Report September 25, 2017

Our weather began to change in a significant way this past Thursday.  Temperatures started to drop, clouds moved in and rain began to fall. This change turned a good Mahogany hatch into a great Mahogany hatch.  I went down to the river after work and found myself in the middle of the best Mahogany hatch I have ever witnessed. The hatch was as strong as any I have ever experienced and the fish were actively feeding on the freshly hatched duns.  Fish were up everywhere. As I stood there I found myself starting to feel sorry for those poor mayflies. It seemed to me that at least eight out of every ten adults floating down the river were eaten before they could escape to bankside cover. I started to wonder how they could continue to sustain their population with only twenty percent of the hatching insects making it to full blown adulthood. Now I am not going to tell you that every fish I saw feeding was a twenty incher. But, there were plenty of fish in the thirteen to fifteen inch size range with a few big guys mixed in.  The presence of so many medium sized fish in the river can only bode well for the coming years.  We have plenty of water in the reservoir this fall so we should have ideal flows throughout the winter providing the conditions necessary for good winter survival. These medium sized fish are the trophy fish of the coming years provided they survive the winter.  A few closing thoughts about presentation/technique.  I found that the fish wanted my adult Mahogany imitations floating as high and dry as I could possibly present them. After I caught a fish I had to tie on a fresh fly so that it would float in such a way as to give it the exact profile of a freshly hatched dun.  
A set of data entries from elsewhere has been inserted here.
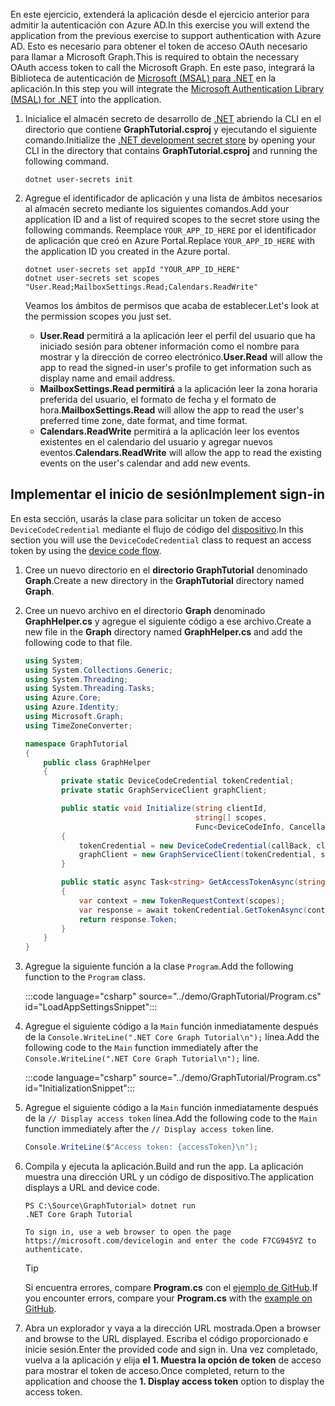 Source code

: <!-- markdownlint-disable MD002 MD041 -->

<span data-ttu-id="dbe3d-101">En este ejercicio, extenderá la aplicación desde el ejercicio anterior para admitir la autenticación con Azure AD.</span><span class="sxs-lookup"><span data-stu-id="dbe3d-101">In this exercise you will extend the application from the previous exercise to support authentication with Azure AD.</span></span> <span data-ttu-id="dbe3d-102">Esto es necesario para obtener el token de acceso OAuth necesario para llamar a Microsoft Graph.</span><span class="sxs-lookup"><span data-stu-id="dbe3d-102">This is required to obtain the necessary OAuth access token to call the Microsoft Graph.</span></span> <span data-ttu-id="dbe3d-103">En este paso, integrará la Biblioteca de autenticación de [Microsoft (MSAL) para .NET](https://github.com/AzureAD/microsoft-authentication-library-for-dotnet) en la aplicación.</span><span class="sxs-lookup"><span data-stu-id="dbe3d-103">In this step you will integrate the [Microsoft Authentication Library (MSAL) for .NET](https://github.com/AzureAD/microsoft-authentication-library-for-dotnet) into the application.</span></span>

1. <span data-ttu-id="dbe3d-104">Inicialice el almacén secreto de desarrollo de [.NET](/aspnet/core/security/app-secrets) abriendo la CLI en el directorio que contiene **GraphTutorial.csproj** y ejecutando el siguiente comando.</span><span class="sxs-lookup"><span data-stu-id="dbe3d-104">Initialize the [.NET development secret store](/aspnet/core/security/app-secrets) by opening your CLI in the directory that contains **GraphTutorial.csproj** and running the following command.</span></span>

    ```Shell
    dotnet user-secrets init
    ```

1. <span data-ttu-id="dbe3d-105">Agregue el identificador de aplicación y una lista de ámbitos necesarios al almacén secreto mediante los siguientes comandos.</span><span class="sxs-lookup"><span data-stu-id="dbe3d-105">Add your application ID and a list of required scopes to the secret store using the following commands.</span></span> <span data-ttu-id="dbe3d-106">Reemplace `YOUR_APP_ID_HERE` por el identificador de aplicación que creó en Azure Portal.</span><span class="sxs-lookup"><span data-stu-id="dbe3d-106">Replace `YOUR_APP_ID_HERE` with the application ID you created in the Azure portal.</span></span>

    ```Shell
    dotnet user-secrets set appId "YOUR_APP_ID_HERE"
    dotnet user-secrets set scopes "User.Read;MailboxSettings.Read;Calendars.ReadWrite"
    ```

    <span data-ttu-id="dbe3d-107">Veamos los ámbitos de permisos que acaba de establecer.</span><span class="sxs-lookup"><span data-stu-id="dbe3d-107">Let's look at the permission scopes you just set.</span></span>

    - <span data-ttu-id="dbe3d-108">**User.Read** permitirá a la aplicación leer el perfil del usuario que ha iniciado sesión para obtener información como el nombre para mostrar y la dirección de correo electrónico.</span><span class="sxs-lookup"><span data-stu-id="dbe3d-108">**User.Read** will allow the app to read the signed-in user's profile to get information such as display name and email address.</span></span>
    - <span data-ttu-id="dbe3d-109">**MailboxSettings.Read permitirá** a la aplicación leer la zona horaria preferida del usuario, el formato de fecha y el formato de hora.</span><span class="sxs-lookup"><span data-stu-id="dbe3d-109">**MailboxSettings.Read** will allow the app to read the user's preferred time zone, date format, and time format.</span></span>
    - <span data-ttu-id="dbe3d-110">**Calendars.ReadWrite** permitirá a la aplicación leer los eventos existentes en el calendario del usuario y agregar nuevos eventos.</span><span class="sxs-lookup"><span data-stu-id="dbe3d-110">**Calendars.ReadWrite** will allow the app to read the existing events on the user's calendar and add new events.</span></span>

## <a name="implement-sign-in"></a><span data-ttu-id="dbe3d-111">Implementar el inicio de sesión</span><span class="sxs-lookup"><span data-stu-id="dbe3d-111">Implement sign-in</span></span>

<span data-ttu-id="dbe3d-112">En esta sección, usarás la clase para solicitar un token de acceso `DeviceCodeCredential` mediante el flujo de código del [dispositivo](https://docs.microsoft.com/azure/active-directory/develop/v2-oauth2-device-code).</span><span class="sxs-lookup"><span data-stu-id="dbe3d-112">In this section you will use the `DeviceCodeCredential` class to request an access token by using the [device code flow](https://docs.microsoft.com/azure/active-directory/develop/v2-oauth2-device-code).</span></span>

1. <span data-ttu-id="dbe3d-113">Cree un nuevo directorio en el **directorio GraphTutorial** denominado **Graph**.</span><span class="sxs-lookup"><span data-stu-id="dbe3d-113">Create a new directory in the **GraphTutorial** directory named **Graph**.</span></span>
1. <span data-ttu-id="dbe3d-114">Cree un nuevo archivo en el directorio **Graph** denominado **GraphHelper.cs** y agregue el siguiente código a ese archivo.</span><span class="sxs-lookup"><span data-stu-id="dbe3d-114">Create a new file in the **Graph** directory named **GraphHelper.cs** and add the following code to that file.</span></span>

    ```csharp
    using System;
    using System.Collections.Generic;
    using System.Threading;
    using System.Threading.Tasks;
    using Azure.Core;
    using Azure.Identity;
    using Microsoft.Graph;
    using TimeZoneConverter;

    namespace GraphTutorial
    {
        public class GraphHelper
        {
            private static DeviceCodeCredential tokenCredential;
            private static GraphServiceClient graphClient;

            public static void Initialize(string clientId,
                                          string[] scopes,
                                          Func<DeviceCodeInfo, CancellationToken, Task> callBack)
            {
                tokenCredential = new DeviceCodeCredential(callBack, clientId);
                graphClient = new GraphServiceClient(tokenCredential, scopes);
            }

            public static async Task<string> GetAccessTokenAsync(string[] scopes)
            {
                var context = new TokenRequestContext(scopes);
                var response = await tokenCredential.GetTokenAsync(context);
                return response.Token;
            }
        }
    }
    ```

1. <span data-ttu-id="dbe3d-115">Agregue la siguiente función a la clase `Program`.</span><span class="sxs-lookup"><span data-stu-id="dbe3d-115">Add the following function to the `Program` class.</span></span>

    :::code language="csharp" source="../demo/GraphTutorial/Program.cs" id="LoadAppSettingsSnippet":::

1. <span data-ttu-id="dbe3d-116">Agregue el siguiente código a la `Main` función inmediatamente después de la `Console.WriteLine(".NET Core Graph Tutorial\n");` línea.</span><span class="sxs-lookup"><span data-stu-id="dbe3d-116">Add the following code to the `Main` function immediately after the `Console.WriteLine(".NET Core Graph Tutorial\n");` line.</span></span>

    :::code language="csharp" source="../demo/GraphTutorial/Program.cs" id="InitializationSnippet":::

1. <span data-ttu-id="dbe3d-117">Agregue el siguiente código a la `Main` función inmediatamente después de la `// Display access token` línea.</span><span class="sxs-lookup"><span data-stu-id="dbe3d-117">Add the following code to the `Main` function immediately after the `// Display access token` line.</span></span>

    ```csharp
    Console.WriteLine($"Access token: {accessToken}\n");
    ```

1. <span data-ttu-id="dbe3d-118">Compila y ejecuta la aplicación.</span><span class="sxs-lookup"><span data-stu-id="dbe3d-118">Build and run the app.</span></span> <span data-ttu-id="dbe3d-119">La aplicación muestra una dirección URL y un código de dispositivo.</span><span class="sxs-lookup"><span data-stu-id="dbe3d-119">The application displays a URL and device code.</span></span>

    ```Shell
    PS C:\Source\GraphTutorial> dotnet run
    .NET Core Graph Tutorial

    To sign in, use a web browser to open the page https://microsoft.com/devicelogin and enter the code F7CG945YZ to authenticate.
    ```

    > [!TIP]
    > <span data-ttu-id="dbe3d-120">Si encuentra errores, compare **Program.cs** con el [ejemplo de GitHub](https://github.com/microsoftgraph/msgraph-training-dotnet-core/blob/master/demo/GraphTutorial/Program.cs).</span><span class="sxs-lookup"><span data-stu-id="dbe3d-120">If you encounter errors, compare your **Program.cs** with the [example on GitHub](https://github.com/microsoftgraph/msgraph-training-dotnet-core/blob/master/demo/GraphTutorial/Program.cs).</span></span>

1. <span data-ttu-id="dbe3d-121">Abra un explorador y vaya a la dirección URL mostrada.</span><span class="sxs-lookup"><span data-stu-id="dbe3d-121">Open a browser and browse to the URL displayed.</span></span> <span data-ttu-id="dbe3d-122">Escriba el código proporcionado e inicie sesión.</span><span class="sxs-lookup"><span data-stu-id="dbe3d-122">Enter the provided code and sign in.</span></span> <span data-ttu-id="dbe3d-123">Una vez completado, vuelva a la aplicación y elija **el 1. Muestra la opción de token** de acceso para mostrar el token de acceso.</span><span class="sxs-lookup"><span data-stu-id="dbe3d-123">Once completed, return to the application and choose the **1. Display access token** option to display the access token.</span></span>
Box Canyon:  The “Box” continues to produce very good fishing.  There has been excellent streamer and nymph fishing from just below the dam and throughout the entire canyon.  There has also been some decent dry fly fishing on the lower third of this stretch with BWO imitations.  A few fly suggestions would include red, black and brown Zebra Midges, Two Bit Hookers, black Rubber Legs, olive Sculpinators, LE Leeches, olive/white Barely Legals for nymphs and streamers.  A couple of adult baetis imitations would be Hi-Vis Baetis and Baetis Sparkle Duns. 
The “Ranch”:  The “Ranch” section of the Henry’s Fork is fishing very, very well.  We have a good Mahogany hatch going on and blanket baetis hatches. There are a couple of different types of baetis hatching so there are baetis of at least two different sizes on the water. There is a size #20/22 and a size #24/26.  If you are like me you think a size #20 is a challenge to fish most of the time but with those size #24/26s on the water I find myself hoping for the size #20 because it looks huge compared to those little guys.  The fish seem to be anticipating the hatches and when they come they are up and feeding. A few fly suggestions for the “Ranch” would include HOH Mahogany Last Chance Cripples, HOH Mahogany Biot Duns, Hi-Vis Baetis, Baetis Sparkle Duns, and CDC Throax BWOs.
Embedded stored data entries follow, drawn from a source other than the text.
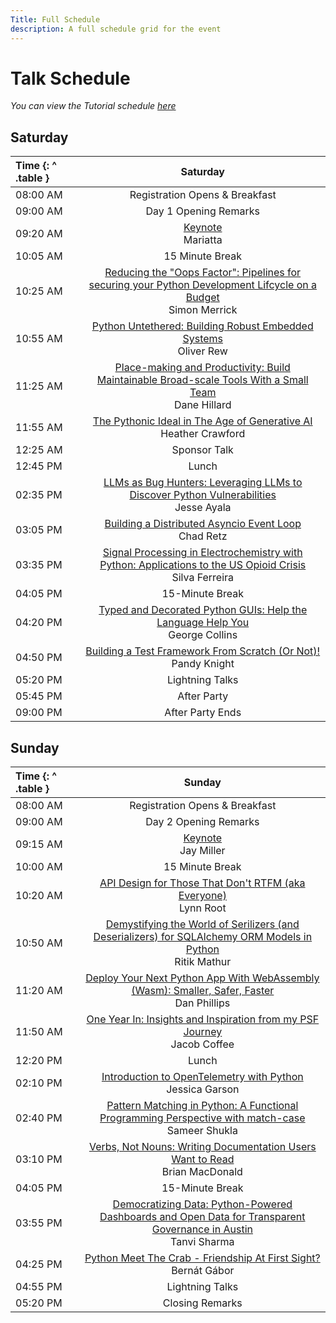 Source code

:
 ```yaml
---
Title: Full Schedule
description: A full schedule grid for the event
---
```


# Talk Schedule

_You can view the Tutorial schedule [here](../tutorials)_

## Saturday

| Time {: ^ .table } |                                                                                                           Saturday                                                                                                            |
| :----------------- | :---------------------------------------------------------------------------------------------------------------------------------------------------------------------------------------------------------------------------: |
| 08:00&nbsp;AM      |                                                                                                Registration Opens & Breakfast                                                                                                 |
| 09:00&nbsp;AM      |                                                                                                     Day 1 Opening Remarks                                                                                                     |
| 09:20&nbsp;AM      |                                                                                         [Keynote](../keynotes/#mariatta)<br/>Mariatta                                                                                         |
| 10:05&nbsp;AM      |                                                                                                        15 Minute Break                                                                                                        |
| 10:25&nbsp;AM      | [Reducing the "Oops Factor": Pipelines for securing your Python Development Lifcycle on a Budget](../talks/#reducing-the-oops-factor-pipelines-for-securing-your-python-development-lifecycle-on-a-budget)<br/> Simon Merrick |
| 10:55&nbsp;AM      |                                               [Python Untethered: Building Robust Embedded Systems](../talks/#ython-untethered-building-robust-embedded-systems)<br/>Oliver Rew                                               |
| 11:25&nbsp;AM      |           [Place-making and Productivity: Build Maintainable Broad-scale Tools With a Small Team](../talks/#place-making-and-productivity-build-maintainable-broad-scale-tools-with-a-small-team)<br/>Dane Hillard            |
| 11:55&nbsp;AM      |                                                [The Pythonic Ideal in The Age of Generative AI](../talks/#the-pythonic-ideal-in-the-age-of-generative-ai)<br/>Heather Crawford                                                |
| 12:25&nbsp;AM      |                                                                                                         Sponsor Talk                                                                                                          |
| 12:45&nbsp;PM      |                                                                                                             Lunch                                                                                                             |
| 02:35&nbsp;PM      |                          [LLMs as Bug Hunters: Leveraging LLMs to Discover Python Vulnerabilities](../talks/#llms-as-bug-hunters-leveraging-llms-to-discover-python-vulnerabilities)<br/>Jesse Ayala                          |
| 03:05&nbsp;PM      |                                                        [Building a Distributed Asyncio Event Loop](../talks/#building-a-distributed-asyncio-event-loop)<br/>Chad Retz                                                         |
| 03:35&nbsp;PM      |        [Signal Processing in Electrochemistry with Python: Applications to the US Opioid Crisis](../talks/#signal-processing-in-electrochemistry-with-python-applications-to-the-us-opioids-crisis)<br/>Silva Ferreira        |
| 04:05&nbsp;PM      |                                                                                                        15-Minute Break                                                                                                        |
| 04:20&nbsp;PM      |                                    [Typed and Decorated Python GUIs: Help the Language Help You](../talks/#typed-and-decorated-python-guis-help-the-language-help-you)<br/>George Collins                                     |
| 04:50&nbsp;PM      |                                                 [Building a Test Framework From Scratch (Or Not)!](../talks/#building-a-test-framework-from-scratch-or-not)<br/>Pandy Knight                                                  |
| 05:20&nbsp;PM      |                                                                                                        Lightning Talks                                                                                                        |
| 05:45&nbsp;PM      |                                                                                                          After Party                                                                                                          |
| 09:00&nbsp;PM      |                                                                                                       After Party Ends                                                                                                        |

## Sunday

| Time {: ^ .table } |                                                                                                             Sunday                                                                                                              |
| :----------------- | :-----------------------------------------------------------------------------------------------------------------------------------------------------------------------------------------------------------------------------: |
| 08:00&nbsp;AM      |                                                                                                 Registration Opens & Breakfast                                                                                                  |
| 09:00&nbsp;AM      |                                                                                                      Day 2 Opening Remarks                                                                                                      |
| 09:15&nbsp;AM      |                                                                                        [Keynote](../keynotes/#jay-miller)<br/>Jay Miller                                                                                        |
| 10:00&nbsp;AM      |                                                                                                         15 Minute Break                                                                                                         |
| 10:20&nbsp;AM      |                                                [API Design for Those That Don't RTFM (aka Everyone)](../talks/#api-design-for-those-that-dont-rtfm-aka-everyone)<br/> Lynn Root                                                 |
| 10:50&nbsp;AM      |     [Demystifying the World of Serilizers (and Deserializers) for SQLAlchemy ORM Models in Python](../talks/#demystifying-the-world-of-serializers-and-deserializers-for-sqlalchemy-orm-models-in-python)<br/> Ritik Mathur     |
| 11:20&nbsp;AM      |                        [Deploy Your Next Python App With WebAssembly (Wasm): Smaller, Safer, Faster](../talks/#deploy-your-next-python-app-with-webassembly-wasm-smaller-safer-faster)<br/> Dan Phillips                        |
| 11:50&nbsp;AM      |                                        [One Year In: Insights and Inspiration from my PSF Journey](../talks/#one-year-in-insights-and-inspiration-from-my-psf-journey)<br/> Jacob Coffee                                        |
| 12:20&nbsp;PM      |                                                                                                              Lunch                                                                                                              |
| 02:10&nbsp;PM      |                                                      [Introduction to OpenTelemetry with Python](../talks/#introduction-to-opentelemetry-with-python)<br/> Jessica Garson                                                       |
| 02:40&nbsp;PM      |                [Pattern Matching in Python: A Functional Programming Perspective with match-case](../talks/#pattern-matching-in-python-a-functional-programming-perspective-with-match-case)<br/> Sameer Shukla                 |
| 03:10&nbsp;PM      |                                      [Verbs, Not Nouns: Writing Documentation Users Want to Read](../talks/#verbs-not-nouns-writing-documentation-users-want-to-read)<br/> Brian MacDonald                                      |
| 04:05&nbsp;PM      |                                                                                                         15-Minute Break                                                                                                         |
| 03:55&nbsp;PM      | [Democratizing Data: Python-Powered Dashboards and Open Data for Transparent Governance in Austin](../talks/#democratizing-data-python-powered-dashboards-and-open-data-for-transparent-governance-in-austin)<br/> Tanvi Sharma |
| 04:25&nbsp;PM      |                                                [Python Meet The Crab - Friendship At First Sight?](../talks/#python-meets-the-crab-friendship-at-first-sight)<br/> Bernát Gábor                                                 |
| 04:55&nbsp;PM      |                                                                                                         Lightning Talks                                                                                                         |
| 05:20&nbsp;PM      |                                                                                                         Closing Remarks                                                                                                         |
Warm River to Ashton:  Pretty much the same as always. Lot’s of action for small to medium sized fish on dries, nymphs and streamers.  The browns are starting to get aggressive as they get into the spawning mode so the streamer fishing is picking up. A few fly suggestions for this section of the river are coffee/black and black Rubber Legs, King Princes, red Copper Johns, Beadhead Flashback Pheasant Tails, Parachute Adams, Hi-Vis Baetis, black Bouface, olive/black LE Leeches, Sparkle Minnows and olive Silk Kitty.
Ashton to Saint Anthony:  Streamer fishing is the name of the game on this section of the river.  The browns are on the move and they are chasing a well presented streamer or even a not so well presented one. There is also a good baetis hatch going on providing some decent top water action for the dry fly enthusiast.